__Your goal__: Your job is to set down the stretch of entries that opens with the line containing "## Place of Birth" and closes with the line containing "Fondo Común de Inversión de Liquidez (Money". Keep both end lines, copy each exactly, and add nothing.

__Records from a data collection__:
═══
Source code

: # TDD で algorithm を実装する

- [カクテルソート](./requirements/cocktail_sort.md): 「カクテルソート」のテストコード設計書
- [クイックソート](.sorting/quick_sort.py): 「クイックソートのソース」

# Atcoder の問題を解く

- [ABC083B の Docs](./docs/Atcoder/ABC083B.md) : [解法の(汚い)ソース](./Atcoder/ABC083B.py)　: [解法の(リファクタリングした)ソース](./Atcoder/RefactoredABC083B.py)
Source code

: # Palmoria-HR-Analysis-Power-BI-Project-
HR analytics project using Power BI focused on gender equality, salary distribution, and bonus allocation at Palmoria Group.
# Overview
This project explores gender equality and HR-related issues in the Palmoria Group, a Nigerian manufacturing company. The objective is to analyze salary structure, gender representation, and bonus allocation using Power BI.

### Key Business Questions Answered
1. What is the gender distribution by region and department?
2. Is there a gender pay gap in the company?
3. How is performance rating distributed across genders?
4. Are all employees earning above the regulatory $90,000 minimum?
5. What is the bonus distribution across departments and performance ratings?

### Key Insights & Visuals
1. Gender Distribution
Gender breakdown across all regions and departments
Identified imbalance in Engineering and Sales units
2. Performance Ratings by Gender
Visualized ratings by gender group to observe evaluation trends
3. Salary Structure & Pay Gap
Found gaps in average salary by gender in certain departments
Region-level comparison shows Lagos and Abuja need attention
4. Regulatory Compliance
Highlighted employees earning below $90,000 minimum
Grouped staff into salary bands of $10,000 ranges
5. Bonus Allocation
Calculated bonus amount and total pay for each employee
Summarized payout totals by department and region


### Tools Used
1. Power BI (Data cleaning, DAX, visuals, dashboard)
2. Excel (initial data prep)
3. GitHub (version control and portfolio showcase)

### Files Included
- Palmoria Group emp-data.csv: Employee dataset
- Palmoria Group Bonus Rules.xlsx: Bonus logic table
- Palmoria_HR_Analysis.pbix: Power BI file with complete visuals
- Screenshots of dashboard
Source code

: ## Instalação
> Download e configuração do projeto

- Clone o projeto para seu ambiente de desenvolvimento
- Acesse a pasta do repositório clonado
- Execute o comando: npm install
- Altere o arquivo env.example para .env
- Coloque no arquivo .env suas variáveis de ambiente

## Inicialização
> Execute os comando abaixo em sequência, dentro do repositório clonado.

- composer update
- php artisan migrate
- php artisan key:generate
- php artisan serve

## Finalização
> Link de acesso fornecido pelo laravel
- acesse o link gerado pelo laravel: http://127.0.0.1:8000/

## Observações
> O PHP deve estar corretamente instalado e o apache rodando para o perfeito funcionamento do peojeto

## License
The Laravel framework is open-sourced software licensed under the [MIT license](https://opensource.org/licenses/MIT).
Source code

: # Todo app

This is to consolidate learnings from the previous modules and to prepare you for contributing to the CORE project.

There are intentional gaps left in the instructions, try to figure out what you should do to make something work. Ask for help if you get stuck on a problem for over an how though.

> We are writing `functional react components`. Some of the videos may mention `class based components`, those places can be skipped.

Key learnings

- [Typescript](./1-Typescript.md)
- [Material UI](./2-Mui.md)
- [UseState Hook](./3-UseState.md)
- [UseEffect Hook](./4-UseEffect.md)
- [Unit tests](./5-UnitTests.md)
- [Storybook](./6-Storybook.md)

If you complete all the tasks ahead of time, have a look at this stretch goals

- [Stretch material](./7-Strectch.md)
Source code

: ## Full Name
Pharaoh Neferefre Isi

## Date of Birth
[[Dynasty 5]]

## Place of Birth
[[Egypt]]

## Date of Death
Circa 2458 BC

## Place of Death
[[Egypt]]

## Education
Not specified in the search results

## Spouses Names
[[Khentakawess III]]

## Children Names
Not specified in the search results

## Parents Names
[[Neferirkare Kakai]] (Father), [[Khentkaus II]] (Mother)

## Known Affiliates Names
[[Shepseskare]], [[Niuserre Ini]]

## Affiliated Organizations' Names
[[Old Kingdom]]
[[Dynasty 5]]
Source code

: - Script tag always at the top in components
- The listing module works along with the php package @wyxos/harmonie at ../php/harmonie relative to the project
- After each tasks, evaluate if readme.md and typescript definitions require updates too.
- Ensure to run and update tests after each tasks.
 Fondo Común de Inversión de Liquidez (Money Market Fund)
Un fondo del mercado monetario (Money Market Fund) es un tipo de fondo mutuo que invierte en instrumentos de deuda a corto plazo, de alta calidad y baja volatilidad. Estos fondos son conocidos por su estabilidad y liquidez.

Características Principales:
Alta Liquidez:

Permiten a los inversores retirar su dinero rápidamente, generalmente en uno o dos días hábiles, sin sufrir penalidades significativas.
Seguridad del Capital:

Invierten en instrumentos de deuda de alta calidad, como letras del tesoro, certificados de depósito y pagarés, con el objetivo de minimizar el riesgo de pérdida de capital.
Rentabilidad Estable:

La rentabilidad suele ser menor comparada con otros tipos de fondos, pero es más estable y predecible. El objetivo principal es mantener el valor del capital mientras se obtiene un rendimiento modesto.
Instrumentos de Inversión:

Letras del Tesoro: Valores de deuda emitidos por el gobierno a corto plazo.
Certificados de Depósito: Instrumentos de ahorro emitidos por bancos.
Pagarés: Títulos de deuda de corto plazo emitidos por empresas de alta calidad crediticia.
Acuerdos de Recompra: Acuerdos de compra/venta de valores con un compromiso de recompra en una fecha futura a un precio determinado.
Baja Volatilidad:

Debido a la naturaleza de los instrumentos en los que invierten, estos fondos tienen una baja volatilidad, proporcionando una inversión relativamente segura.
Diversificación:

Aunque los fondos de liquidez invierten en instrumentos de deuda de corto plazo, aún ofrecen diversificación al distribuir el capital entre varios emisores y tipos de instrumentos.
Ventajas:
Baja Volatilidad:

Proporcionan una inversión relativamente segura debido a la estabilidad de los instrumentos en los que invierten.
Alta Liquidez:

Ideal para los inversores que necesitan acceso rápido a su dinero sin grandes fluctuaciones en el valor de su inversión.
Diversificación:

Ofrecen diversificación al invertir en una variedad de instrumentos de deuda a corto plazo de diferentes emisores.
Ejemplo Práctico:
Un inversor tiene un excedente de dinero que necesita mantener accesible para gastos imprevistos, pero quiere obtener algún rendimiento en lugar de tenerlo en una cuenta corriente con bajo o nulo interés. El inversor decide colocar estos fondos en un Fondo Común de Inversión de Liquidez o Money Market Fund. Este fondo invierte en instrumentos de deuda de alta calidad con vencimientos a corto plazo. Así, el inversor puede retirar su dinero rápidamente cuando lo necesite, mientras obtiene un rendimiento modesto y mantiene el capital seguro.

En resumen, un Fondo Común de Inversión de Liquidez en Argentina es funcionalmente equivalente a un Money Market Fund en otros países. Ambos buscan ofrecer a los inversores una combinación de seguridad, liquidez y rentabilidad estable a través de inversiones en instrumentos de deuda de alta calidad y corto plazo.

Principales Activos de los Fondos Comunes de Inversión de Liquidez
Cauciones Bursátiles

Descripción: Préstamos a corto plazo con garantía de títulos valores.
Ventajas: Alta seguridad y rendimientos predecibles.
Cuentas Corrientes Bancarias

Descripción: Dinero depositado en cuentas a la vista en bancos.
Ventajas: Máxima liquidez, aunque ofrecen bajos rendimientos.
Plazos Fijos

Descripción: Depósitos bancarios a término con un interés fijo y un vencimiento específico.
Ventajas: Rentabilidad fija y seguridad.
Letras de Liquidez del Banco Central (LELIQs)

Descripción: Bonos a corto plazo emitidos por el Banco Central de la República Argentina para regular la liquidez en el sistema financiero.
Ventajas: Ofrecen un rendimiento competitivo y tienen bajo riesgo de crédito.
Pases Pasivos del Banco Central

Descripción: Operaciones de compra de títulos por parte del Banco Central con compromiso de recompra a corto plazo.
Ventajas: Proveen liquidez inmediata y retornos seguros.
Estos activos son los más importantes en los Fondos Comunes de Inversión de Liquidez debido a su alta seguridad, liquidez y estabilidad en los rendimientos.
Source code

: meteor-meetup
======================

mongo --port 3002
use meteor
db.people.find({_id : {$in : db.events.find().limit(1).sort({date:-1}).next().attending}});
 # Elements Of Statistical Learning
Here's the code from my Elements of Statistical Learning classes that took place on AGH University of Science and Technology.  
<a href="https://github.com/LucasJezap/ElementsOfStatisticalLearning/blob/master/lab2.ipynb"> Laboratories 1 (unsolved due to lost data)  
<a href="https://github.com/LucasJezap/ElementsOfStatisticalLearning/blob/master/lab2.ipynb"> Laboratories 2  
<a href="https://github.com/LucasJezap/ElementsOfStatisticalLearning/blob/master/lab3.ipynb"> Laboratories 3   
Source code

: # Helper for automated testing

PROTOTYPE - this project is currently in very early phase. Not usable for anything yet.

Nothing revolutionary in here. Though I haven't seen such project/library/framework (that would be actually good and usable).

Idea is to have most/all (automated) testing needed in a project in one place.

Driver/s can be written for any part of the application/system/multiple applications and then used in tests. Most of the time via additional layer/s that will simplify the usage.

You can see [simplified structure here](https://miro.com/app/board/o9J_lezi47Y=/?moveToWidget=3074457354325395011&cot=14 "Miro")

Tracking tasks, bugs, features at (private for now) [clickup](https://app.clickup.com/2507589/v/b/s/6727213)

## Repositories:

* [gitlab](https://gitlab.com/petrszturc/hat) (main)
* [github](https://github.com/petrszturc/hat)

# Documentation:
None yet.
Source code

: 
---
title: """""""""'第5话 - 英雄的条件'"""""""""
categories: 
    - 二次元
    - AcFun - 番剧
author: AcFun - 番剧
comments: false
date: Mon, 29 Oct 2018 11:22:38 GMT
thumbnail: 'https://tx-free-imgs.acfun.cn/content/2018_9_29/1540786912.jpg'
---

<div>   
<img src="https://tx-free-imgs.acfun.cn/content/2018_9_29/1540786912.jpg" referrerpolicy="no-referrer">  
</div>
═══
__Exercise answer__:
## Place of Birth
[[Egypt]]

## Date of Death
Circa 2458 BC

## Place of Death
[[Egypt]]

## Education
Not specified in the search results

## Spouses Names
[[Khentakawess III]]

## Children Names
Not specified in the search results

## Parents Names
[[Neferirkare Kakai]] (Father), [[Khentkaus II]] (Mother)

## Known Affiliates Names
[[Shepseskare]], [[Niuserre Ini]]

## Affiliated Organizations' Names
[[Old Kingdom]]
[[Dynasty 5]]
Source code

: - Script tag always at the top in components
- The listing module works along with the php package @wyxos/harmonie at ../php/harmonie relative to the project
- After each tasks, evaluate if readme.md and typescript definitions require updates too.
- Ensure to run and update tests after each tasks.
 Fondo Común de Inversión de Liquidez (Money Market Fund)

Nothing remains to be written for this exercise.